Feodalizmin yıkılıp yerine kapitalizmin kurulmasında bir noktaya da dikkat etmek gerekmektedir. Feodal orta çağ döneminin en güçlü devleti, bu günkü ABD ile karşılaştırılan, Osmanlı imparatorluğudur. Eğer ABD’nin gelişerek bilgi toplumuna dönüşeceği doğru ise, bu durumda kapitalizmin ilk görülmesi gereken yer Osmanlı imparatorluğu olmalıydı. Oysa kapitalizm başta İngiltere olmak üzere Avrupa’da görülmüştür (181). 15. Yüzyılda, yani Osmanlı altın dönemini yaşarken, İngiltere Avrupa’nın en fakir ülkeleri arasındaydı. Osmanlının neden kapitalist olamadığı ayrı bir tartışma konusudur ama kesin olan şey, süper güçlerin yıkılmadan bir sonraki aşamaya geçemedikleridir. Diğer bulgu, süper gücün, kendi dışında oluşan yeni güç tarafından belli bir süreç sonunda tamamen ortadan kaldırılmasıdır. Osmanlı imparatorluğu 17. Yüzyıldan başlayarak tam 300 yıl boyunca kapitalizme direnmiş ama sonunda tümüyle yok edilmekten kurtulamamıştır. Onu yok eden güç, aydınlanma ile ileriye geçen Avrupa’dır. Günümüzde tarih bir kez daha kendini yinelemeye hazırlamaktadır. Değişen şey, süper gücün adının ABD olmasıdır.
Bilgi toplumunu oluşturan öğeler, günümüzde kapitalizmin güçlü kalelerinde büyük bir güven içinde kendilerini geliştirmekte, çoğalmaktadır. Tıpkı feodal beylerin ulaşımı geliştirme amacıyla büyük kentler arasında yollar yapması ve güvenliği sağlaması, bunun kapitalistlere daha iyi ticaret yapma olanağı sunması gibi, günümüzde de kapitalizm, kendini yıkacak olan bilgi toplumu için teknolojik yenilikler geliştirmekte, dünya çapında bilgi ağları kurmakta, iletişimi ve bilgiyi yaymaktadır.

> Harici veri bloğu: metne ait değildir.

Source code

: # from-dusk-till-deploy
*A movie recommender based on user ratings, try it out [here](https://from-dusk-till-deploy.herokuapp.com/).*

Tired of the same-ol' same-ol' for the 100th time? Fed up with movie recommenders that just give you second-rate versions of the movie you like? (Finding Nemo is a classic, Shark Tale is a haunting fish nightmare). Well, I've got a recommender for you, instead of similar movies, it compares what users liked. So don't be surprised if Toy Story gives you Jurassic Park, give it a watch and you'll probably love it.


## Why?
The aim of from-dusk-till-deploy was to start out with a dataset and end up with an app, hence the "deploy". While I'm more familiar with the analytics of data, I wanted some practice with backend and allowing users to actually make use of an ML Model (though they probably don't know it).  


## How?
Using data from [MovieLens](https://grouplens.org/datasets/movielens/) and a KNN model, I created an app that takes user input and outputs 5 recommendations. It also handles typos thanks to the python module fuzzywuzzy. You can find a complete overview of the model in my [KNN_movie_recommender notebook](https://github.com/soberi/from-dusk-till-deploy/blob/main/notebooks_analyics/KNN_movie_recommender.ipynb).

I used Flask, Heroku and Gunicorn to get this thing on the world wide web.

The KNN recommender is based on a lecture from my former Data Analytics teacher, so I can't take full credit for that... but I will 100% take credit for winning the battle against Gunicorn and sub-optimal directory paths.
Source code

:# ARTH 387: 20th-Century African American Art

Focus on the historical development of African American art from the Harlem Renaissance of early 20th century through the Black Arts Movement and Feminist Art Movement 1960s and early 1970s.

Bilgi ağlarından en iyi yararlananlar ise kadınlardır. Erkekler, savaş oyunlarıyla zamanlarını harcarken, bayanlar bilgisayardan olması gerektiği gibi yararlanmakta, onu bir iletişim ve bilgiye ulaşma aracı olarak kullanmaktadır. Günlük hayatta bilgisayarla çalışan bürolar bayan elemanları tercih etmekte, erkekler giderek büro dışına itilmektedir. Kadınlar henüz pek belirgin olmasa da çalışma hayatını yavaşça doldurmayı sürdürmektedir. Ama bu iş pek o kadar kolay değildir.
Kadınlar bilgi toplumunda bu günden çok daha etkin biçimde yer alacaklar ve büyük bir olasılıkla da bağımsızlıklarını ilan etmeye başlayacaklardır. Teknolojik gelişmeler zorunludur. Daha sağlıklı ve güvenli doğum kontrol yöntemleri bulunmalıdır. Gençler, doğurgan olmayan cinsel ilişkilerle, en doğru doğurgan ilişkiyi kurabilirler. Doğal yaşamın önemi anlaşılır ve günümüze hiç benzemeyen yeni bir düzen yaratılabilir. Tüm bunların yapılabilmesi için kadınların çok daha etkili biçimde yaşam alanına girmeleri gerekmektedir. Kapitalist yaşam biçiminin sonunda yer alan kaos dönemi bu açıdan hem bir felaket hem de fırsat habercisidir.
Bilgi toplumuna geçiş, feodal düzenden kapitalizme geçişte olduğu gibi çalkantılarla dolu bir dönem gerektirmektedir. Kriz, bunun ilk işareti olabilir. Gerçekte yeni bir dönemi gösteren birden fazla işaret vardır. Öncelikle tüketim toplumunun bize sunduğu pek çok bilginin doğru olmadığı giderek daha açık biçimde anlaşılmıştır. Örneğin GDO’lu tohum kullanımının verimlilik artışı nedeniyle zorunlu olduğu söylenmişti. Ama yıllar boyunca yapılan ekimler sonunda GDO’lu tohumların, üreticilerin tekellere bağımlılığından başka bir şey getirmediği ortaya konuldu. Örneğin ABD’de soya tarımı, GDO kullanımıyla %5-9 verimlilik kaybetti. GDO’lu pamuğun ABD’de verimi hektar başına 933 kilogram olurken, Türkiye’de GDO’suz verim 1300 kilogram dolayındaydı (184). Gerçekte olan şey kapitalizmin her şeyi tekelleri altına almasından ibarettir.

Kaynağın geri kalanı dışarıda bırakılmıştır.